Andrew Dickens is an award-winning writer on culture, society, politics, health and travel for major titles such as the Guardian, the Telegraph, the Independent, the Daily Mail and Empire.

20 Jun, 2020 12:17 / Updated 4 years ago

Whether it’s protests over lockdowns or warding off looters, the US has rarely seen such overt displays of ballistic power from private citizens. But, for all their garage military get-ups, could these people really shoot to kill?

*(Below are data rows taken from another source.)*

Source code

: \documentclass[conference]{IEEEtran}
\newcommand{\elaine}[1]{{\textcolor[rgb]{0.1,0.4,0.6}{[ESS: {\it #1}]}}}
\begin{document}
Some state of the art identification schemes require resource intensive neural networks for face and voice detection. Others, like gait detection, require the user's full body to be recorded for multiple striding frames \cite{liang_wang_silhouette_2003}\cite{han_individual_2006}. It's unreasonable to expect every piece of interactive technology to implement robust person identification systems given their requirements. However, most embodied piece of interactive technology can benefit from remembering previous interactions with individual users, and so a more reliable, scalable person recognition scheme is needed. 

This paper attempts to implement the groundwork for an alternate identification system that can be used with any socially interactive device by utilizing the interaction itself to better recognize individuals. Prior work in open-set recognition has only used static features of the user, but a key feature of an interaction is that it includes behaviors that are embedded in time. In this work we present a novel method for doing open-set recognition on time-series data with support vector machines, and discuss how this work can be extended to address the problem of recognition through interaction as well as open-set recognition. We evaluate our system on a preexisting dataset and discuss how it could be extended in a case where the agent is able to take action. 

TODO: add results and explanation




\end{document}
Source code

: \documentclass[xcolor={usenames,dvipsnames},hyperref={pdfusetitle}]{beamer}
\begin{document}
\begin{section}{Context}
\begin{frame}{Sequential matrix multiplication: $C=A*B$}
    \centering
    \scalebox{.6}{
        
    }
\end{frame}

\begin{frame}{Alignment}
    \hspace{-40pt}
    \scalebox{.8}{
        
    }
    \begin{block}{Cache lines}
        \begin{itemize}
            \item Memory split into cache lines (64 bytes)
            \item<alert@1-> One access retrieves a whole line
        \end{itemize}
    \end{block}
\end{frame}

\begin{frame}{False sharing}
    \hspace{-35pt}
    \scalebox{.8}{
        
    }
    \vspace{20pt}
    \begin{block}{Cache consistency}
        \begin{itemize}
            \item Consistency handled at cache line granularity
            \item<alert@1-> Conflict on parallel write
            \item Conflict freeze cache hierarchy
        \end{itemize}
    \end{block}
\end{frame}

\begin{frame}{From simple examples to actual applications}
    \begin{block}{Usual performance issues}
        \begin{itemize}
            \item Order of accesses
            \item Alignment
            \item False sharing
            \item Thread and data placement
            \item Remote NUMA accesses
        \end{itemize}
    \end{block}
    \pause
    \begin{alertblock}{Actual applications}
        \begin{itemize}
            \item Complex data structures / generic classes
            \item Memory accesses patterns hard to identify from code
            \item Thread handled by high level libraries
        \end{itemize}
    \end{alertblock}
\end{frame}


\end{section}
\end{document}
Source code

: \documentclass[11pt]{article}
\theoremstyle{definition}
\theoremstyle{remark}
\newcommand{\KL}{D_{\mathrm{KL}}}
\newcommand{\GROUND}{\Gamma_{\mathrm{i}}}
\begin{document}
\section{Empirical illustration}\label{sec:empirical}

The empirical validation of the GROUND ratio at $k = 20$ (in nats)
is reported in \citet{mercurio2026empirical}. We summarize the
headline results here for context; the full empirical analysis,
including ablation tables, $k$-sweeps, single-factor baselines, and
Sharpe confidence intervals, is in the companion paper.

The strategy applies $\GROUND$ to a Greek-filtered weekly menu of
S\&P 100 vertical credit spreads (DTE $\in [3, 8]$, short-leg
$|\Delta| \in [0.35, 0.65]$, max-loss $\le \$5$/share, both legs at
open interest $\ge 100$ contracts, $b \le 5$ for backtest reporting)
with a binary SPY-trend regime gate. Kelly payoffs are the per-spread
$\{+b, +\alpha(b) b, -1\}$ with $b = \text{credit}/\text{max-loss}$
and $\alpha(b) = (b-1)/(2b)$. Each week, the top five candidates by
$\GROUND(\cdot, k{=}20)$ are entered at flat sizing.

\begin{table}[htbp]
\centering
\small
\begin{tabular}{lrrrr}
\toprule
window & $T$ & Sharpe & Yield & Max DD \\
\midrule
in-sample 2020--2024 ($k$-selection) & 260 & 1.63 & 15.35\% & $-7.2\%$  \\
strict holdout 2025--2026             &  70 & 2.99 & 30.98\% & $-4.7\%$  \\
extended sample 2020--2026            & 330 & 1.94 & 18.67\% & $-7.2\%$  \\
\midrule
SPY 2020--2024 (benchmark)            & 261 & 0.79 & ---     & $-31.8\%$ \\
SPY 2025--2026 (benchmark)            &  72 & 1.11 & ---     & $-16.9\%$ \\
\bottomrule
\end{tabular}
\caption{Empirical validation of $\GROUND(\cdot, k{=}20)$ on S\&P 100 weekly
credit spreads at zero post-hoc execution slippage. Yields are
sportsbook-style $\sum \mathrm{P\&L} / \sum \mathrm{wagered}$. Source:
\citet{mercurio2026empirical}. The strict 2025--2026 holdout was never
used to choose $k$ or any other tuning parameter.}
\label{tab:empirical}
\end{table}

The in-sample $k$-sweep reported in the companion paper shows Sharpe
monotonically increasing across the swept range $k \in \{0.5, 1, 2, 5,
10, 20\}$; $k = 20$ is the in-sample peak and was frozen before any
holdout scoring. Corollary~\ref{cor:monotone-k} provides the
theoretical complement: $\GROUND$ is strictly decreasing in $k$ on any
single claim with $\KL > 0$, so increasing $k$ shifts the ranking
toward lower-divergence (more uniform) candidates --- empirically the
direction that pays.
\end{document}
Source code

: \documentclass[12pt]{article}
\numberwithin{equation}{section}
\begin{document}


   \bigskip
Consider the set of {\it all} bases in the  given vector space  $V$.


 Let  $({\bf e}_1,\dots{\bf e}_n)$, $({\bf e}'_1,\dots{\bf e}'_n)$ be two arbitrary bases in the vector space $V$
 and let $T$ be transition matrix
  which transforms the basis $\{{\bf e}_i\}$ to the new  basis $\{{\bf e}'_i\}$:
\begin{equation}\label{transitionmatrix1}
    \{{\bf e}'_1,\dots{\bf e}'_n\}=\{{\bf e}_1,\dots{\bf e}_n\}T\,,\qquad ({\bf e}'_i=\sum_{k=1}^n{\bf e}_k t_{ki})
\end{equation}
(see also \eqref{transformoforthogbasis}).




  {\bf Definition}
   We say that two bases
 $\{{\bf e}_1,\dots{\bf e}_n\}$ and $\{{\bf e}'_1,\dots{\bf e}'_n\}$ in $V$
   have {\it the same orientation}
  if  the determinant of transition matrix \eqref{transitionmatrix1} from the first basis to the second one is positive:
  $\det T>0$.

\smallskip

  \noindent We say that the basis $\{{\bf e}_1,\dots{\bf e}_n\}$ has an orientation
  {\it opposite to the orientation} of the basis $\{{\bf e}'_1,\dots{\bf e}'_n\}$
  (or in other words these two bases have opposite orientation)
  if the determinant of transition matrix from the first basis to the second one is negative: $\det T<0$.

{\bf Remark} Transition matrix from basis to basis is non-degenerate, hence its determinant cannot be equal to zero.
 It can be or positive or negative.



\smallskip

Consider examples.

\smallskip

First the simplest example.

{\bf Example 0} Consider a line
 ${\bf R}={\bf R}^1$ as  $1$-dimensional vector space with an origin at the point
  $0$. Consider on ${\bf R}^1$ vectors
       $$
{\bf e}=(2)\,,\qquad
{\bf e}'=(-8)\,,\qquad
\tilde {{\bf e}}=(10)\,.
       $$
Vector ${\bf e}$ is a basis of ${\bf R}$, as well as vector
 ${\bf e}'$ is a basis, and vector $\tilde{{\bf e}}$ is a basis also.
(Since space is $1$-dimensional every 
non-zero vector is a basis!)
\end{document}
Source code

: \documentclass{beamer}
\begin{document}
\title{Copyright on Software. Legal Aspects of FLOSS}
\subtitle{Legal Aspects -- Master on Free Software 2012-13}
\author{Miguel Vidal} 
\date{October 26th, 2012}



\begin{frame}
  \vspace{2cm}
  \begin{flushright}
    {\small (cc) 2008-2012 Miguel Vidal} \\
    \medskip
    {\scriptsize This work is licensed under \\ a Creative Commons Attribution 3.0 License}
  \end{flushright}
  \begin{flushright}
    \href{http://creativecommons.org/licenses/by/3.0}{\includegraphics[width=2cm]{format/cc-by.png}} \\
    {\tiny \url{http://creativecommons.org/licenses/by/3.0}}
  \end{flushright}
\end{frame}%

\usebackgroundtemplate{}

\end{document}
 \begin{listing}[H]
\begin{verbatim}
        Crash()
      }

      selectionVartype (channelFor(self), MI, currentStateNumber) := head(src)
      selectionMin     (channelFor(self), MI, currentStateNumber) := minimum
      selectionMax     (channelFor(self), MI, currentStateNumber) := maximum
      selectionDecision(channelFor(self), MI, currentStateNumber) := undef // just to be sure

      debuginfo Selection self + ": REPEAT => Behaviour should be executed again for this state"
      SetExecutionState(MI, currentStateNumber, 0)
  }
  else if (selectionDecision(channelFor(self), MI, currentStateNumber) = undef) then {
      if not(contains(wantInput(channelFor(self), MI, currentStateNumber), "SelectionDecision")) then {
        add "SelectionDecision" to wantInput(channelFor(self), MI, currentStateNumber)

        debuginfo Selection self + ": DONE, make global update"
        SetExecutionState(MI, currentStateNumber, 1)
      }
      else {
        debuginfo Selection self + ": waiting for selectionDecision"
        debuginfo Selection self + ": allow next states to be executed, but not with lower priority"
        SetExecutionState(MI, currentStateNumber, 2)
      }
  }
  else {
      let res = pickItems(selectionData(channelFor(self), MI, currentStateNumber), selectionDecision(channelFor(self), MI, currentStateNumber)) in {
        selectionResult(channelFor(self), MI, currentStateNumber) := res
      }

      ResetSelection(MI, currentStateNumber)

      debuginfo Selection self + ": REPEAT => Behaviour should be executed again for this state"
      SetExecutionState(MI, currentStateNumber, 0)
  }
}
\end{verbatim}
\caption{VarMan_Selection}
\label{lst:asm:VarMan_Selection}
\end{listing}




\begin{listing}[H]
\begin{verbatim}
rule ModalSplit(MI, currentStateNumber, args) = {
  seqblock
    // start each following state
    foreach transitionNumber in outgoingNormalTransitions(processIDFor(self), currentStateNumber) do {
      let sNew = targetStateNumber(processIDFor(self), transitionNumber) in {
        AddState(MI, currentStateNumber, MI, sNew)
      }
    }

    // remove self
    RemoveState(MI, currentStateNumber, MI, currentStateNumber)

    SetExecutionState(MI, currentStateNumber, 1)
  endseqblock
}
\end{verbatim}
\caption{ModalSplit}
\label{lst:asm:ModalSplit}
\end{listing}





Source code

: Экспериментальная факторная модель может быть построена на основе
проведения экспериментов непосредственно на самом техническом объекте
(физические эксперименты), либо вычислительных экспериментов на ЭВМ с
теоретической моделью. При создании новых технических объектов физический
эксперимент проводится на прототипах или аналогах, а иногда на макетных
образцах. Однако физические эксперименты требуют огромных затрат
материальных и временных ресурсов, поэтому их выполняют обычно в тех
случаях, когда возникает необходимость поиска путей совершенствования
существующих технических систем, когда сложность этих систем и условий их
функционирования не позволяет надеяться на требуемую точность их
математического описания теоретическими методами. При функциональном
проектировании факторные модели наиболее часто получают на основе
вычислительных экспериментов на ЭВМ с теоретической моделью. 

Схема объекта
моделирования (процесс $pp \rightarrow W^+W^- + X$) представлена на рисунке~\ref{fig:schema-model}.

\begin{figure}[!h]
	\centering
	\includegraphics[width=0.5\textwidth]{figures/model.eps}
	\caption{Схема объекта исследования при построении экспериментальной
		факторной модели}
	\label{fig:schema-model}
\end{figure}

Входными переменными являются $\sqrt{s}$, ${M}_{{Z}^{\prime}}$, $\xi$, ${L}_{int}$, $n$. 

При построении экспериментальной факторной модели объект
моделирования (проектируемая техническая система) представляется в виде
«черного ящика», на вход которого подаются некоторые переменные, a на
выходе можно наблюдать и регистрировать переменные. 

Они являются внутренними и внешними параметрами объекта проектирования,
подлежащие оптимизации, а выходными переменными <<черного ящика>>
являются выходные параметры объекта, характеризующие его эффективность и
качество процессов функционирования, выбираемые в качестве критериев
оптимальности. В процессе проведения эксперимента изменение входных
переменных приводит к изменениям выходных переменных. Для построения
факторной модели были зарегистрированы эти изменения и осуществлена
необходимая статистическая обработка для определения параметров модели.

There have been so many powerful images in the news lately, it’s hard for anything to stand out. We’ve been emotionally waterboarded by a constant stream of protest, violence and brutality, hope, hate and humour. Among the most memorable pictures have been those of heavily-armed private citizens guarding shops and neighbourhoods during Black Lives Matter protests, or expressing their disapproval of anti-epidemic measures.

Most of these vigilantes – a term I’ll use here without prejudice – describe themselves as “concerned citizens.” Many are equipped better than some national armies, with assault-style rifles and body armour very much the fashion. It’s a sight that is impressive, intimidating, comforting, worrying, antagonising or repulsive, depending on your point of view. 

But what happens when someone isn’t deterred?

A protester in Albuquerque, New Mexico, was shot on March 15 as he tried to bring down a statue of a Spanish conquistador. Police are investigating whether the shooter, Steven Ray Baca, is connected to the New Mexico Civil Guard, a well-known local militia.

However, considering the number of protests, the number of guns on display, the unrest and the heightened tensions, is one non-fatal shooting an anomaly? Are these personal arsenals, in reality, nothing more than posturing or intimidation – an empty threat? In short, are the people carrying the guns capable of using them to kill another human being?

 

Training to kill

We’ve all seen films where the previously passive character empties a Glock 9mm into the bad guy at a crucial moment. It’s almost always heroic, redemptive even, and gives the impression that, in the right situation, each and every one of us can pull the trigger. Yet studies have shown that even in the most hostile of environments, people have been reluctant to shoot to kill. 

”There was a study done after a major American Civil war battle,” says Colin Berry, former Special Forces sergeant, government intelligence operative and author of The Deniable Agent: Undercover in Afghanistan. “They found that most of the muskets of the dead had been loaded several times over, meaning the individual had followed the drill, aimed but never fired. 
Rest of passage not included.